## Information given
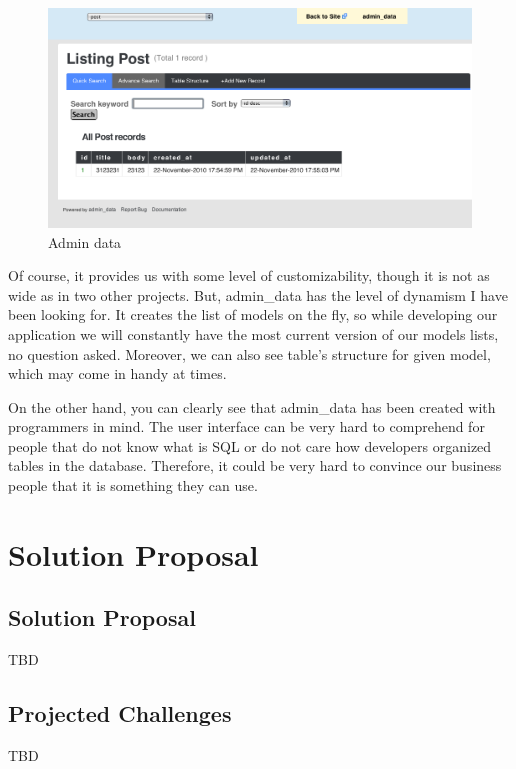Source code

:     \begin{figure}[hbt!]
  		\begin{center}
  			\includegraphics[width=\linewidth]{images/chapter01/admindata1.png}
  			\caption{Admin data}
  			\label{admindata1}
  		\end{center}
  	\end{figure}
  
  Of course, it provides us with some level of customizability, though it is not as wide as in two other projects. But, admin\_data has the level of dynamism I have been looking for. It creates the list of models on the fly, so while developing our application we will constantly have the most current version of our models lists, no question asked. Moreover, we can also see table's structure for given model, which may come in handy at times.
  
  On the other hand, you can clearly see that admin\_data has been created with programmers in mind. The user interface can be very hard to comprehend for people that do not know what is SQL or do not care how developers organized tables in the database. Therefore, it could be very hard to convince our business people that it is something they can use.
  
  \section{Solution Proposal}
    \subsection{Solution Proposal}
    TBD
  
    \subsection{Projected Challenges}
    TBD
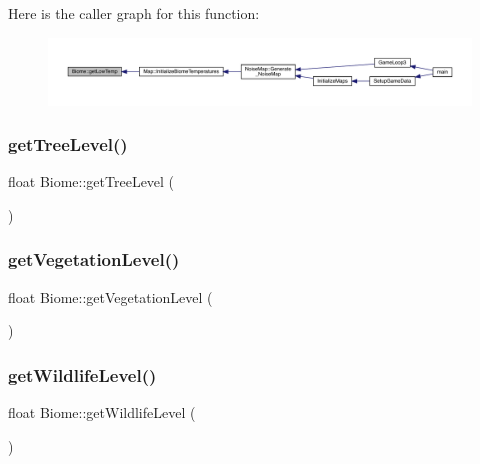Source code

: Here is the caller graph for this function\+:
\nopagebreak
\begin{figure}[H]
\begin{center}
\leavevmode
\includegraphics[width=350pt]{class_biome_a198f0bb873cce52c8e62df2cf0282e84_icgraph}
\end{center}
\end{figure}
\mbox{\label{class_biome_a052e0b1b6a6167f3e076a64a59487172}} 
\subsubsection{\texorpdfstring{get\+Tree\+Level()}{getTreeLevel()}}
{\footnotesize\ttfamily float Biome\+::get\+Tree\+Level (\begin{DoxyParamCaption}{ }\end{DoxyParamCaption})}

\mbox{\label{class_biome_a93767d0c392cdef6c3c527a4dbe38efd}} 
\subsubsection{\texorpdfstring{get\+Vegetation\+Level()}{getVegetationLevel()}}
{\footnotesize\ttfamily float Biome\+::get\+Vegetation\+Level (\begin{DoxyParamCaption}{ }\end{DoxyParamCaption})}

\mbox{\label{class_biome_aaa9ebdc0dde9b6737da890299a7b5ea4}} 
\subsubsection{\texorpdfstring{get\+Wildlife\+Level()}{getWildlifeLevel()}}
{\footnotesize\ttfamily float Biome\+::get\+Wildlife\+Level (\begin{DoxyParamCaption}{ }\end{DoxyParamCaption})}

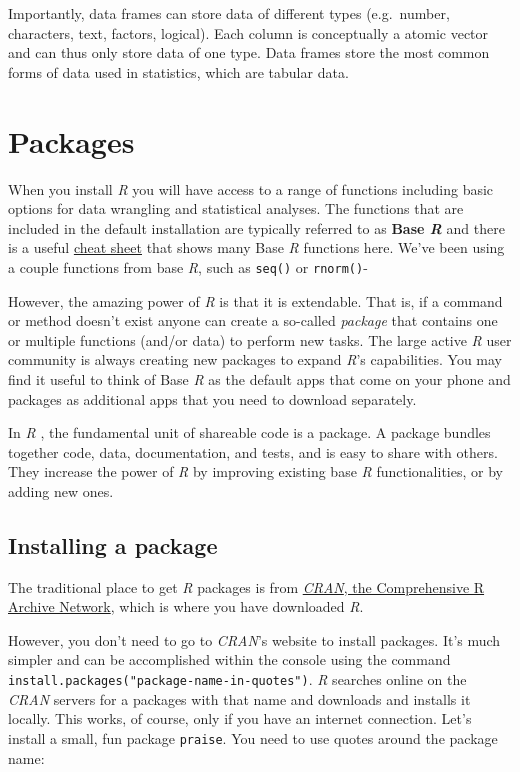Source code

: \documentclass[
]{scrartcl}
\begin{document}
Importantly, data frames can store data of different types (e.g.~number, characters, text, factors, logical). Each column is conceptually a atomic vector and can thus only store data of one type. Data frames store the most common forms of data used in statistics, which are tabular data.

\hypertarget{packages}{%
\section{Packages}\label{packages}}

When you install \emph{R} you will have access to a range of functions including basic options for data wrangling and statistical analyses. The functions that are included in the default installation are typically referred to as \textbf{Base \emph{R}} and there is a useful \protect\hyperlink{cheatsheets}{cheat sheet} that shows many Base \emph{R} functions here. We've been using a couple functions from base \emph{R}, such as \texttt{seq()} or \texttt{rnorm()}-

However, the amazing power of \emph{R} is that it is extendable. That is, if a command or method doesn't exist anyone can create a so-called \emph{package} that contains one or multiple functions (and/or data) to perform new tasks. The large active \emph{R} user community is always creating new packages to expand \emph{R}'s capabilities. You may find it useful to think of Base \emph{R} as the default apps that come on your phone and packages as additional apps that you need to download separately.

In \emph{R} , the fundamental unit of shareable code is a package. A package bundles together code, data, documentation, and tests, and is easy to share with others. They increase the power of \emph{R} by improving existing base \emph{R} functionalities, or by adding new ones.

\hypertarget{installing-a-package}{%
\subsection{Installing a package}\label{installing-a-package}}

The traditional place to get \emph{R} packages is from \href{https://cran.r-project.org/}{\emph{CRAN}, the Comprehensive R Archive Network}, which is where you have downloaded \emph{R}.

However, you don't need to go to \emph{CRAN}'s website to install packages. It's much simpler and can be accomplished within the console using the command \texttt{install.packages("package-name-in-quotes")}. \emph{R} searches online on the \emph{CRAN} servers for a packages with that name and downloads and installs it locally. This works, of course, only if you have an internet connection. Let's install a small, fun package \texttt{praise}. You need to use quotes around the package name:
\end{document}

## Exercise directions
Please return every line of the material above that includes "float".

## Reply to the exercise
{\footnotesize\ttfamily float Biome\+::get\+Tree\+Level (\begin{DoxyParamCaption}{ }\end{DoxyParamCaption})}
{\footnotesize\ttfamily float Biome\+::get\+Vegetation\+Level (\begin{DoxyParamCaption}{ }\end{DoxyParamCaption})}
{\footnotesize\ttfamily float Biome\+::get\+Wildlife\+Level (\begin{DoxyParamCaption}{ }\end{DoxyParamCaption})}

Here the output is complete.